- _Data extracts_:

+ + +

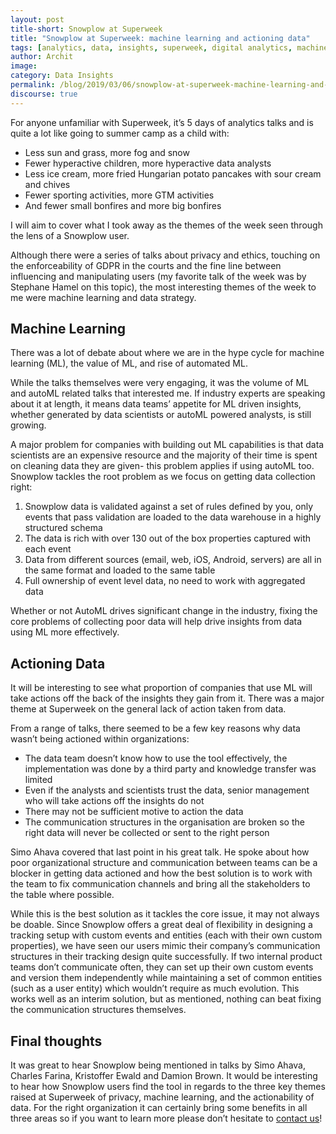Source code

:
 ```yaml
---
layout: post
title-short: Snowplow at Superweek
title: "Snowplow at Superweek: machine learning and actioning data"
tags: [analytics, data, insights, superweek, digital analytics, machine learning]
author: Archit
image:
category: Data Insights
permalink: /blog/2019/03/06/snowplow-at-superweek-machine-learning-and-actioning-data/
discourse: true
---
```

For anyone unfamiliar with Superweek, it’s 5 days of analytics talks and is quite a lot like going to summer camp as a child with:

- Less sun and grass, more fog and snow
- Fewer hyperactive children, more hyperactive data analysts
- Less ice cream, more fried Hungarian potato pancakes with sour cream and chives
- Fewer sporting activities, more GTM activities
- And fewer small bonfires and more big bonfires

I will aim to cover what I took away as the themes of the week seen through the lens of a Snowplow user.

Although there were a series of talks about privacy and ethics, touching on the enforceability of GDPR in the courts and the fine line between influencing and manipulating users (my favorite talk of the week was by Stephane Hamel on this topic), the most interesting themes of the week to me were machine learning and data strategy.

<h2 id="machine learning">Machine Learning</h2>

There was a lot of debate about where we are in the hype cycle for machine learning (ML), the value of ML, and rise of automated ML.

While the talks themselves were very engaging, it was the volume of ML and autoML related talks that interested me. If industry experts are speaking about it at length, it means data teams’ appetite for ML driven insights, whether generated by data scientists or autoML powered analysts, is still growing.

A major problem for companies with building out ML capabilities is that data scientists are an expensive resource and the majority of their time is spent on cleaning data they are given- this problem applies if using autoML too. Snowplow tackles the root problem as we focus on getting data collection right:

1. Snowplow data is validated against a set of rules defined by you, only events that pass validation are loaded to the data warehouse in a highly structured schema
2. The data is rich with over 130 out of the box properties captured with each event
3. Data from different sources (email, web, iOS, Android, servers) are all in the same format and loaded to the same table
4. Full ownership of event level data, no need to work with aggregated data

Whether or not AutoML drives significant change in the industry, fixing the core problems of collecting poor data will help drive insights from data using ML more effectively.


<h2 id="actioning data">Actioning Data</h2>

It will be interesting to see what proportion of companies that use ML will take actions off the back of the insights they gain from it. There was a major theme at Superweek on the general lack of action taken from data.

From a range of talks, there seemed to be a few key reasons why data wasn’t being actioned within organizations:

- The data team doesn’t know how to use the tool effectively, the implementation was done by a third party and knowledge transfer was limited
- Even if the analysts and scientists trust the data, senior management who will take actions off the insights do not
- There may not be sufficient motive to action the data
- The communication structures in the organisation are broken so the right data will never be collected or sent to the right person

Simo Ahava covered that last point in his great talk. He spoke about how poor organizational structure and communication between teams can be a blocker in getting data actioned and how the best solution is to work with the team to fix communication channels and bring all the stakeholders to the table where possible.

While this is the best solution as it tackles the core issue, it may not always be doable. Since Snowplow offers a great deal of flexibility in designing a tracking setup with custom events and entities (each with their own custom properties), we have seen our users mimic their company’s communication structures in their tracking design quite successfully. If two internal product teams don’t communicate often, they can set up their own custom events and version them independently while maintaining a set of common entities (such as a user entity) which wouldn’t require as much evolution. This works well as an interim solution, but as mentioned, nothing can beat fixing the communication structures themselves.


<h2>Final thoughts</h2>

It was great to hear Snowplow being mentioned in talks by Simo Ahava, Charles Farina, Kristoffer Ewald and Damion Brown. It would be interesting to hear how Snowplow users find the tool in regards to the three key themes raised at Superweek of privacy, machine learning, and the actionability of data. For the right organization it can certainly bring some benefits in all three areas so if you want to learn more please don’t hesitate to [contact us][contact]!



[contact]: https://snowplowanalytics.com/company/contact-us/?utm_source=blog&utm_medium=superweek&utm_content=text-link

+ + +

- _Work instruction_:
What is needed is a verbatim transcription of the records, minus the pictures.

- _Response_:
Source code

:
 ```yaml
---
layout: post
title-short: Snowplow at Superweek
title: "Snowplow at Superweek: machine learning and actioning data"
tags: [analytics, data, insights, superweek, digital analytics, machine learning]
author: Archit
image:
category: Data Insights
permalink: /blog/2019/03/06/snowplow-at-superweek-machine-learning-and-actioning-data/
discourse: true
---
```

For anyone unfamiliar with Superweek, it’s 5 days of analytics talks and is quite a lot like going to summer camp as a child with:

- Less sun and grass, more fog and snow
- Fewer hyperactive children, more hyperactive data analysts
- Less ice cream, more fried Hungarian potato pancakes with sour cream and chives
- Fewer sporting activities, more GTM activities
- And fewer small bonfires and more big bonfires

I will aim to cover what I took away as the themes of the week seen through the lens of a Snowplow user.

Although there were a series of talks about privacy and ethics, touching on the enforceability of GDPR in the courts and the fine line between influencing and manipulating users (my favorite talk of the week was by Stephane Hamel on this topic), the most interesting themes of the week to me were machine learning and data strategy.

<h2 id="machine learning">Machine Learning</h2>

There was a lot of debate about where we are in the hype cycle for machine learning (ML), the value of ML, and rise of automated ML.

While the talks themselves were very engaging, it was the volume of ML and autoML related talks that interested me. If industry experts are speaking about it at length, it means data teams’ appetite for ML driven insights, whether generated by data scientists or autoML powered analysts, is still growing.

A major problem for companies with building out ML capabilities is that data scientists are an expensive resource and the majority of their time is spent on cleaning data they are given- this problem applies if using autoML too. Snowplow tackles the root problem as we focus on getting data collection right:

1. Snowplow data is validated against a set of rules defined by you, only events that pass validation are loaded to the data warehouse in a highly structured schema
2. The data is rich with over 130 out of the box properties captured with each event
3. Data from different sources (email, web, iOS, Android, servers) are all in the same format and loaded to the same table
4. Full ownership of event level data, no need to work with aggregated data

Whether or not AutoML drives significant change in the industry, fixing the core problems of collecting poor data will help drive insights from data using ML more effectively.


<h2 id="actioning data">Actioning Data</h2>

It will be interesting to see what proportion of companies that use ML will take actions off the back of the insights they gain from it. There was a major theme at Superweek on the general lack of action taken from data.

From a range of talks, there seemed to be a few key reasons why data wasn’t being actioned within organizations:

- The data team doesn’t know how to use the tool effectively, the implementation was done by a third party and knowledge transfer was limited
- Even if the analysts and scientists trust the data, senior management who will take actions off the insights do not
- There may not be sufficient motive to action the data
- The communication structures in the organisation are broken so the right data will never be collected or sent to the right person

Simo Ahava covered that last point in his great talk. He spoke about how poor organizational structure and communication between teams can be a blocker in getting data actioned and how the best solution is to work with the team to fix communication channels and bring all the stakeholders to the table where possible.

While this is the best solution as it tackles the core issue, it may not always be doable. Since Snowplow offers a great deal of flexibility in designing a tracking setup with custom events and entities (each with their own custom properties), we have seen our users mimic their company’s communication structures in their tracking design quite successfully. If two internal product teams don’t communicate often, they can set up their own custom events and version them independently while maintaining a set of common entities (such as a user entity) which wouldn’t require as much evolution. This works well as an interim solution, but as mentioned, nothing can beat fixing the communication structures themselves.


<h2>Final thoughts</h2>

It was great to hear Snowplow being mentioned in talks by Simo Ahava, Charles Farina, Kristoffer Ewald and Damion Brown. It would be interesting to hear how Snowplow users find the tool in regards to the three key themes raised at Superweek of privacy, machine learning, and the actionability of data. For the right organization it can certainly bring some benefits in all three areas so if you want to learn more please don’t hesitate to [contact us][contact]!



[contact]: https://snowplowanalytics.com/company/contact-us/?utm_source=blog&utm_medium=superweek&utm_content=text-link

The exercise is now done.